I never understood why a smoker feels his cig butts are ok to just leave on the ice. It drives me crazy and I will not fish with guys over the years that did that. We would pick up the butts for the guy right in front of him thinking he would get it but nope. You can't fix stupid or lazy. 
Unfortunately some have to clean up the world for the lazy of others. Driving behind a smoker and the person just drops their butts right out the window drives me nuts too. I want to get out of my car, go over and pick it up and throw it back in their car and tell them you dropped something.
Be safe this weekend guys,
Frickster


----------



## Tuscarawas River Rat (Oct 9, 2017)

I'm with you, Frickster!
I am one of the remaining smokers. But you will NEVER find one of my butts on the ground. 
Cigarette butts are terrible pieces of litter! They take years or decades to deteriorate (if they ever do). 
I just don't understand what goes on in the mind of a person who litters. It goes back to my earlier post in this thread I think. Who raised this person? Is it Nature or Nurture? I don't believe we are born with a littering gene. I believe litterers were raised by litterers.
Litter is too nice a word for it. Let's call it what it is. Pollution!
I believe polluters were raised by polluters.

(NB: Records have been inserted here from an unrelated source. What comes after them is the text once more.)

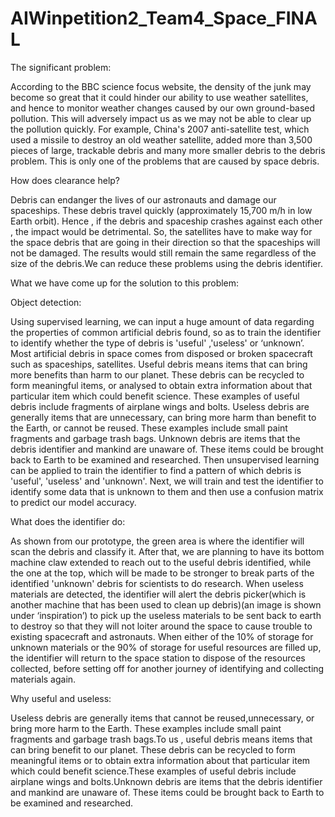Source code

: # AIWinpetition2_Team4_Space_FINAL
The significant problem:

According to the BBC science focus website, the density of the junk may become so great that it could hinder our ability to use weather satellites, and hence to monitor weather changes caused by our own ground-based pollution. This will adversely impact us as we may not be able to clear up the pollution quickly. For example, China's 2007 anti-satellite test, which used a missile to destroy an old weather satellite, added more than 3,500 pieces of large, trackable debris and many more smaller debris to the debris problem. This is only one of the problems that are caused by space debris. 

How does clearance help? 

Debris can endanger the lives of our astronauts and damage our spaceships. These debris travel quickly (approximately 15,700 m/h in low Earth orbit). Hence , if the debris and spaceship crashes against each other , the impact would be detrimental. So, the satellites have to make way for the space debris that are going in their direction so that the spaceships will not be damaged. The results would still remain the same regardless of the size of the debris.We can reduce these problems using the debris identifier.

What we have come up for the solution to this problem:

Object detection:

Using supervised learning, we can input a huge amount of data regarding the properties of common artificial debris found, so as to train the identifier to identify whether the type of debris is 'useful' ,'useless' or ‘unknown’. Most artificial debris in space comes from disposed or broken spacecraft such as spaceships, satellites. 
Useful debris means items that can bring more benefits than harm to our planet. These debris can be recycled to form meaningful items, or analysed to obtain extra information about that particular item which could benefit science. These examples of useful debris include fragments of airplane wings and bolts. 
Useless debris are generally items that are unnecessary, can bring more harm than benefit to the Earth, or cannot be reused. These examples include small paint fragments and garbage trash bags. 
Unknown debris are items that the debris identifier and mankind are unaware of. These items could be brought back to Earth to be examined and researched. 
Then unsupervised learning can be applied to train the identifier to find a pattern of which debris is 'useful', 'useless' and 'unknown'. Next, we will train and test the identifier to identify some data that is unknown to them and then use a confusion matrix to predict our model accuracy. 

What does the identifier do:

As shown from our prototype, the green area is where the identifier will scan the debris and classify it. After that, we are planning to have its bottom machine claw extended to reach out to the useful debris identified, while the one at the top, which will be made to be stronger to break parts of the identified 'unknown' debris for scientists to do research. When useless materials are detected, the identifier will alert the debris picker(which is another machine that has been used to clean up debris)(an image is shown under ‘inspiration’) to pick up the useless materials to be sent back to earth to destroy so that they will not loiter around the space to cause trouble to existing spacecraft and astronauts. When either of the 10% of storage for unknown materials or the 90% of storage for useful resources are filled up, the identifier will return to the space station to dispose of the resources collected, before setting off for another journey of identifying and collecting materials again.

Why useful and useless:

Useless debris are generally items that cannot be reused,unnecessary, or bring more harm to the Earth. These examples include small paint fragments and garbage trash bags.To us , useful debris means items that can bring benefit to our planet. These debris can be recycled to form meaningful items or to obtain extra information about that particular item which could benefit science.These examples of useful debris include  airplane wings and bolts.Unknown debris are items that the debris identifier and mankind are unaware of. These items could be brought back to Earth to be examined and researched.  
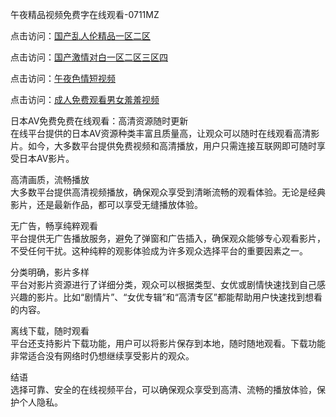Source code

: 午夜精品视频免费字在线观看-0711MZ  
 
点击访问：<a href="https://heiliaowzu4ur.pages.dev">国产乱人伦精品一区二区</a>  
 
点击访问：<a href="https://heiliaowt0d7p.pages.dev">国产激情对白一区二区三区四</a>  
 
点击访问：<a href="https://heiliaoxwd5i8.pages.dev">午夜色情短视频</a>  
 
点击访问：<a href="https://heiliaoxqkkct.pages.dev">成人免费观看男女羞羞视频</a>  
 
日本AV免费免费在线观看：高清资源随时更新  
在线平台提供的日本AV资源种类丰富且质量高，让观众可以随时在线观看高清影片。如今，大多数平台提供免费视频和高清播放，用户只需连接互联网即可随时享受日本AV影片。  
 
高清画质，流畅播放  
大多数平台提供高清视频播放，确保观众享受到清晰流畅的观看体验。无论是经典影片，还是最新作品，都可以享受无缝播放体验。  
 
无广告，畅享纯粹观看  
平台提供无广告播放服务，避免了弹窗和广告插入，确保观众能够专心观看影片，不受任何干扰。这种纯粹的观影体验成为许多观众选择平台的重要因素之一。  
 
分类明确，影片多样  
平台对影片资源进行了详细分类，观众可以根据类型、女优或剧情快速找到自己感兴趣的影片。比如“剧情片”、“女优专辑”和“高清专区”都能帮助用户快速找到想看的内容。  
 
离线下载，随时观看  
平台还支持影片下载功能，用户可以将影片保存到本地，随时随地观看。下载功能非常适合没有网络时仍想继续享受影片的观众。  
  
结语  
选择可靠、安全的在线视频平台，可以确保观众享受到高清、流畅的播放体验，保护个人隐私。  
 
<span style="display:none;">[Canonical link]( )</span>

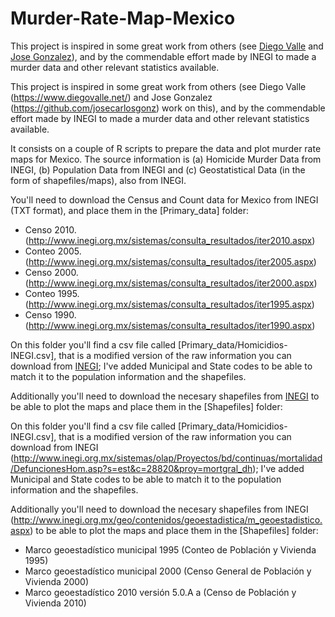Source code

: Murder-Rate-Map-Mexico
======================

This project is inspired in some great work from others (see [Diego Valle](https://www.diegovalle.net/) and [Jose Gonzalez](https://github.com/josecarlosgonz)), and by the commendable effort made by INEGI to made a murder data and other relevant statistics available.

This project is inspired in some great work from others (see Diego Valle (https://www.diegovalle.net/) and Jose Gonzalez (https://github.com/josecarlosgonz) work on this), and by the commendable effort made by INEGI to made a murder data and other relevant statistics available.


It consists on a couple of R scripts to prepare the data and plot murder rate maps for Mexico. The source information is (a) Homicide Murder Data from INEGI, (b) Population Data from INEGI and (c) Geostatistical Data (in the form of shapefiles/maps), also from INEGI.

You'll need to download the Census and Count data for Mexico from INEGI (TXT format), and place them in the [Primary_data] folder:
* Censo 2010. (http://www.inegi.org.mx/sistemas/consulta_resultados/iter2010.aspx)
* Conteo 2005. (http://www.inegi.org.mx/sistemas/consulta_resultados/iter2005.aspx)
* Censo 2000. (http://www.inegi.org.mx/sistemas/consulta_resultados/iter2000.aspx)
* Conteo 1995. (http://www.inegi.org.mx/sistemas/consulta_resultados/iter1995.aspx)
* Censo 1990. (http://www.inegi.org.mx/sistemas/consulta_resultados/iter1990.aspx)

On this folder you'll find a csv file called [Primary_data/Homicidios-INEGI.csv], that is a modified version of the raw information you can download from [INEGI](http://www.inegi.org.mx/sistemas/olap/Proyectos/bd/continuas/mortalidad/DefuncionesHom.asp?s=est&c=28820&proy=mortgral_dh); I've added Municipal and State codes to be able to match it to the population information and the shapefiles.

Additionally you'll need to download the necesary shapefiles from [INEGI](http://www.inegi.org.mx/geo/contenidos/geoestadistica/m_geoestadistico.aspx) to be able to plot the maps and place them in the [Shapefiles] folder:

On this folder you'll find a csv file called [Primary_data/Homicidios-INEGI.csv], that is a modified version of the raw information you can download from INEGI (http://www.inegi.org.mx/sistemas/olap/Proyectos/bd/continuas/mortalidad/DefuncionesHom.asp?s=est&c=28820&proy=mortgral_dh); I've added Municipal and State codes to be able to match it to the population information and the shapefiles.

Additionally you'll need to download the necesary shapefiles from INEGI (http://www.inegi.org.mx/geo/contenidos/geoestadistica/m_geoestadistico.aspx) to be able to plot the maps and place them in the [Shapefiles] folder:

* Marco geoestadístico municipal 1995 (Conteo de Población y Vivienda 1995)
* Marco geoestadístico municipal 2000 (Censo General de Población y Vivienda 2000)
* Marco geoestadístico 2010 versión 5.0.A a (Censo de Población y Vivienda 2010)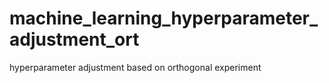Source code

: # machine_learning_hyperparameter_adjustment_ort
hyperparameter adjustment based on orthogonal experiment
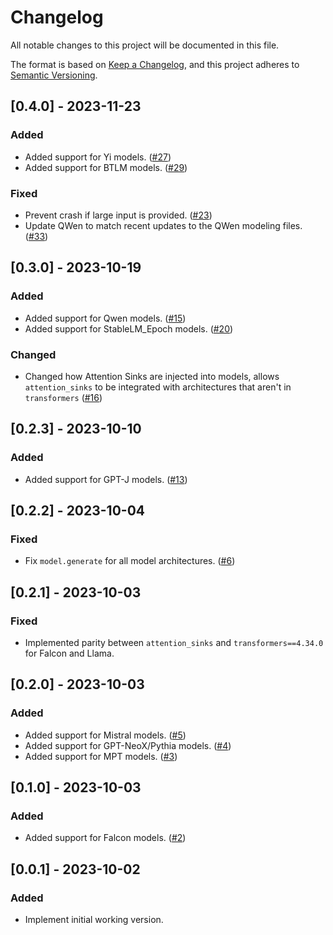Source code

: # Changelog

All notable changes to this project will be documented in this file.

The format is based on [Keep a Changelog](https://keepachangelog.com/en/1.0.0/),
and this project adheres to [Semantic Versioning](https://semver.org/spec/v2.0.0.html).

<!--
Types of changes
* "Added" for new features.
* "Changed" for changes in existing functionality.
* "Deprecated" for soon-to-be removed features.
* "Removed" for now removed features.
* "Fixed" for any bug fixes.
* "Security" in case of vulnerabilities.
-->

## [0.4.0] - 2023-11-23

### Added

- Added support for Yi models. ([#27](https://github.com/tomaarsen/attention_sinks/pull/27))
- Added support for BTLM models. ([#29](https://github.com/tomaarsen/attention_sinks/pull/29))

### Fixed

- Prevent crash if large input is provided. ([#23](https://github.com/tomaarsen/attention_sinks/pull/23))
- Update QWen to match recent updates to the QWen modeling files. ([#33](https://github.com/tomaarsen/attention_sinks/pull/33))

## [0.3.0] - 2023-10-19

### Added

- Added support for Qwen models. ([#15](https://github.com/tomaarsen/attention_sinks/pull/15))
- Added support for StableLM_Epoch models. ([#20](https://github.com/tomaarsen/attention_sinks/pull/20))

### Changed

- Changed how Attention Sinks are injected into models, allows `attention_sinks` to be integrated with architectures that aren't in `transformers` ([#16](https://github.com/tomaarsen/attention_sinks/pull/16))

## [0.2.3] - 2023-10-10

### Added

- Added support for GPT-J models. ([#13](https://github.com/tomaarsen/attention_sinks/pull/13))

## [0.2.2] - 2023-10-04

### Fixed

- Fix `model.generate` for all model architectures. ([#6](https://github.com/tomaarsen/attention_sinks/pull/6))

## [0.2.1] - 2023-10-03

### Fixed

- Implemented parity between `attention_sinks` and `transformers==4.34.0` for Falcon and Llama.

## [0.2.0] - 2023-10-03

### Added

- Added support for Mistral models. ([#5](https://github.com/tomaarsen/attention_sinks/pull/5))
- Added support for GPT-NeoX/Pythia models. ([#4](https://github.com/tomaarsen/attention_sinks/pull/4))
- Added support for MPT models. ([#3](https://github.com/tomaarsen/attention_sinks/pull/3))

## [0.1.0] - 2023-10-03

### Added

- Added support for Falcon models. ([#2](https://github.com/tomaarsen/attention_sinks/pull/2))

## [0.0.1] - 2023-10-02

### Added

- Implement initial working version.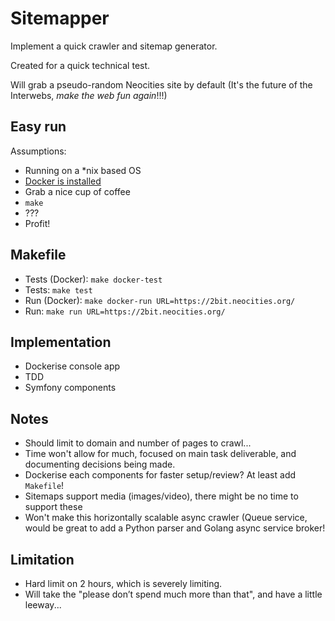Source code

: # Sitemapper

Implement a quick crawler and sitemap generator.

Created for a quick technical test.

Will grab a pseudo-random Neocities site by default (It's the future of the Interwebs, _make the web fun again_!!!)


## Easy run

Assumptions:
 * Running on a \*nix based OS
 * [Docker is installed](https://docs.docker.com/engine/installation/)
 * Grab a nice cup of coffee
 * `make`
 * ???
 * Profit!


## Makefile

 * Tests (Docker): `make docker-test`
 * Tests: `make test`
 * Run (Docker): `make docker-run URL=https://2bit.neocities.org/`
 * Run: `make run URL=https://2bit.neocities.org/`


## Implementation

* Dockerise console app
* TDD
* Symfony components


## Notes

 * Should limit to domain and number of pages to crawl...
 * Time won't allow for much, focused on main task deliverable, and documenting decisions being made.
 * Dockerise each components for faster setup/review? At least add `Makefile`!
 * Sitemaps support media (images/video), there might be no time to support these
 * Won't make this horizontally scalable async crawler (Queue service, would be great to add a Python parser and Golang async service broker!


## Limitation

 * Hard limit on 2 hours, which is severely limiting.
 * Will take the "please don’t spend much more than that", and have a little leeway...
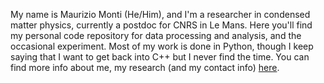 My name is Maurizio Monti (He/Him), and I'm a researcher in condensed matter physics, currently a postdoc for CNRS in Le Mans. Here you'll find my personal code repository for data processing and analysis, and the occasional experiment.
Most of my work is done in Python, though I keep saying that I want to get back into C++ but I never find the time.
You can find more info about me, my research (and my contact info) [here](https://mmonti92.github.io/).
<!---
mmonti92/mmonti92 is a ✨ special ✨ repository because its `README.md` (this file) appears on your GitHub profile.
You can click the Preview link to take a look at your changes.
--->
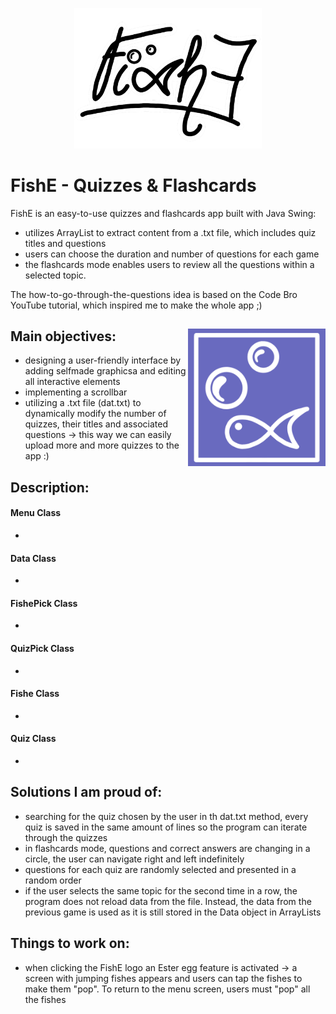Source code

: <p align="center">
  <img src="https://github.com/annov723/FishE/blob/master/quiz-game/logo.png" width=300>
</p>

# FishE - Quizzes & Flashcards
FishE is an easy-to-use quizzes and flashcards app built with Java Swing:
- utilizes ArrayList to extract content from a .txt file, which includes quiz titles and questions
- users can choose the duration and number of questions for each game
- the flashcards mode enables users to review all the questions within a selected topic.

The how-to-go-through-the-questions idea is based on the Code Bro YouTube tutorial, which inspired me to make the whole app ;)

## Main objectives: <img align="right" img src="https://github.com/annov723/FishE/blob/master/quiz-game/mini.png" width=220>
- designing a user-friendly interface by adding selfmade graphicsa and editing all interactive elements
- implementing a scrollbar
- utilizing a .txt file (dat.txt) to dynamically modify the number of quizzes, their titles and associated questions -> this way we can easily upload more and more quizzes to the app :)

## Description:
#### Menu Class
-

#### Data Class
-

#### FishePick Class
-

#### QuizPick Class
-

#### Fishe Class
-

#### Quiz Class
-


## Solutions I am proud of:
- searching for the quiz chosen by the user in th dat.txt method, every quiz is saved in the same amount of lines so the program can iterate through the quizzes
- in flashcards mode, questions and correct answers are changing in a circle, the user can navigate right and left indefinitely
- questions for each quiz are randomly selected and presented in a random order
- if the user selects the same topic for the second time in a row, the program does not reload data from the file. Instead, the data from the previous game is used as it is still stored in the Data object in ArrayLists

## Things to work on:
- when clicking the FishE logo an Ester egg feature is activated -> a screen with jumping fishes appears and users can tap the fishes to make them "pop". To return to the menu screen, users must "pop" all the fishes
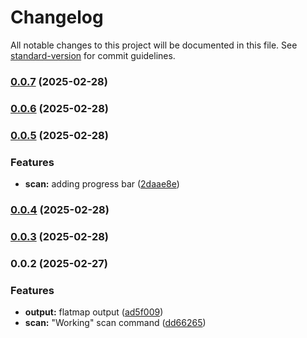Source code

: # Changelog

All notable changes to this project will be documented in this file. See [standard-version](https://github.com/conventional-changelog/standard-version) for commit guidelines.

### [0.0.7](https://github.com/CayceCodes/cayce-cli/compare/v0.0.6...v0.0.7) (2025-02-28)

### [0.0.6](https://github.com/CayceCodes/cayce-cli/compare/v0.0.5...v0.0.6) (2025-02-28)

### [0.0.5](https://github.com/CayceCodes/cayce-cli/compare/v0.0.4...v0.0.5) (2025-02-28)


### Features

* **scan:** adding progress bar ([2daae8e](https://github.com/CayceCodes/cayce-cli/commit/2daae8e715f00f051369e91cee3aa32b75d4c807))

### [0.0.4](https://github.com/CayceCodes/cayce-cli/compare/v0.0.3...v0.0.4) (2025-02-28)

### [0.0.3](https://github.com/CayceCodes/cayce-cli/compare/v0.0.2...v0.0.3) (2025-02-28)

### 0.0.2 (2025-02-27)


### Features

* **output:** flatmap output ([ad5f009](https://github.com/CayceCodes/cayce-cli/commit/ad5f009f3a8784db364ea0af46d9751d9a945810))
* **scan:** "Working" scan command ([dd66265](https://github.com/CayceCodes/cayce-cli/commit/dd66265577e433f6f3a15701f8047a5c409bf3b3))
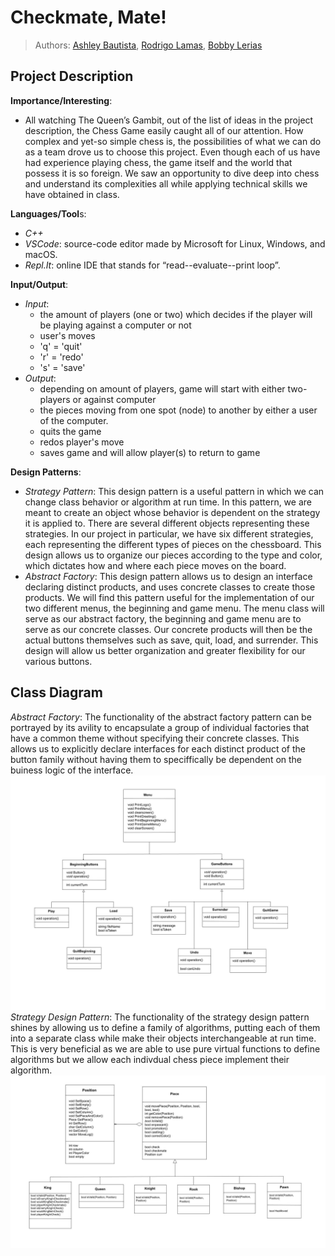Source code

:  # Checkmate, Mate!
 
 > Authors: [Ashley Bautista](https://github.com/ashley-bautista),
  [Rodrigo Lamas](https://github.com/lb-rodrigo),
  [Bobby Lerias](https://github.com/bobbyyy57)
 
## Project Description
**Importance/Interesting**:
 * All watching The Queen’s Gambit, out of the list of ideas in the project description, the Chess Game easily caught all of our attention. How complex and yet-so simple chess is, the possibilities of what we can do as a team drove us to choose this project. Even though each of us have had experience playing chess, the game itself and the world that possess it is so foreign. We saw an opportunity to dive deep into chess and understand its complexities all while applying technical skills we have obtained in class. 

**Languages/Tool**s:
 * *C++*
 * *VSCode*: source-code editor made by Microsoft for Linux, Windows, and macOS.
 * *Repl.It*: online IDE that stands for “read--evaluate--print loop”.
 
**Input/Output**:
 * *Input*:
   * the amount of players (one or two) which decides if the player will be playing against a computer or not
   * user's moves
   * 'q' = 'quit'
   * 'r' = 'redo'
   * 's' = 'save'
 * *Output*:
   * depending on amount of players, game will start with either two-players or against computer 
   * the pieces moving from one spot (node) to another by either a user of the computer.
   * quits the game
   * redos player's move
   * saves game and will allow player(s) to return to game
 
**Design Patterns**:
 * *Strategy Pattern*: This design pattern is a useful pattern in which we can change class behavior or algorithm at run time. In this pattern, we are meant to create an object whose behavior is dependent on the strategy it is applied to. There are several different objects representing these strategies. In our project in particular, we have six different strategies, each representing the different types of pieces on the chessboard. This design allows us to organize our pieces according to the type and color, which dictates how and where each piece moves on the board. 
 * *Abstract Factory*: This design pattern allows us to design an interface declaring distinct products, and uses concrete classes to create those products. We will find this pattern useful for the implementation of our two different menus, the beginning and game menu. The menu class will serve as our abstract factory, the beginning and game menu are to serve as our concrete classes. Our concrete products will then be the actual buttons themselves such as save, quit, load, and surrender. This design will allow us better organization and greater flexibility for our various buttons. 

## Class Diagram
 *Abstract Factory*: The functionality of the abstract factory pattern can be portrayed by its avility to encapsulate a group of individual factories that have a common theme without specifying their concrete classes. This allows us to explicitly declare interfaces for each distinct product of the button family without having them to speciffically be dependent on the buiness logic of the interface.
![](images/OMT%20Abstract%20Factory.jpg)
 *Strategy Design Pattern*: The functionality of the strategy design pattern shines by allowing us to define a family of algorithms, putting each of them into a separate class while make their objects interchangeable at run time. This is very beneficial as we are able to use pure virtual functions to define algorithms but we allow each indivdual chess piece implement their algorithm. 
![](images/OMT%20Strategy%20Pattern.jpg)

Back to smokers. Yes, smoking is a dirty, but personal, habit. But today, with our smoke-free societal thinking and laws, it is just that..... personal. Second hand smoke contamination is mostly a thing of the past (unless one is a nonsmoker who lives in a house with a smoker---yes, this unfortunately includes children).
But, why? Why! Why do so many smokers just not give a damn about what they do with their butts? It's insane!
I learned in the military how to "field strip" a cigarette butt. It's too simple. Dump the remaining tobacco out of the paper (tobacco is just dried plant matter), stick the remaining nasty non-biodegradable part in your pocket until you can dispose of it in a proper trash can. Easy! Show some respect, my fellow smokers!


----------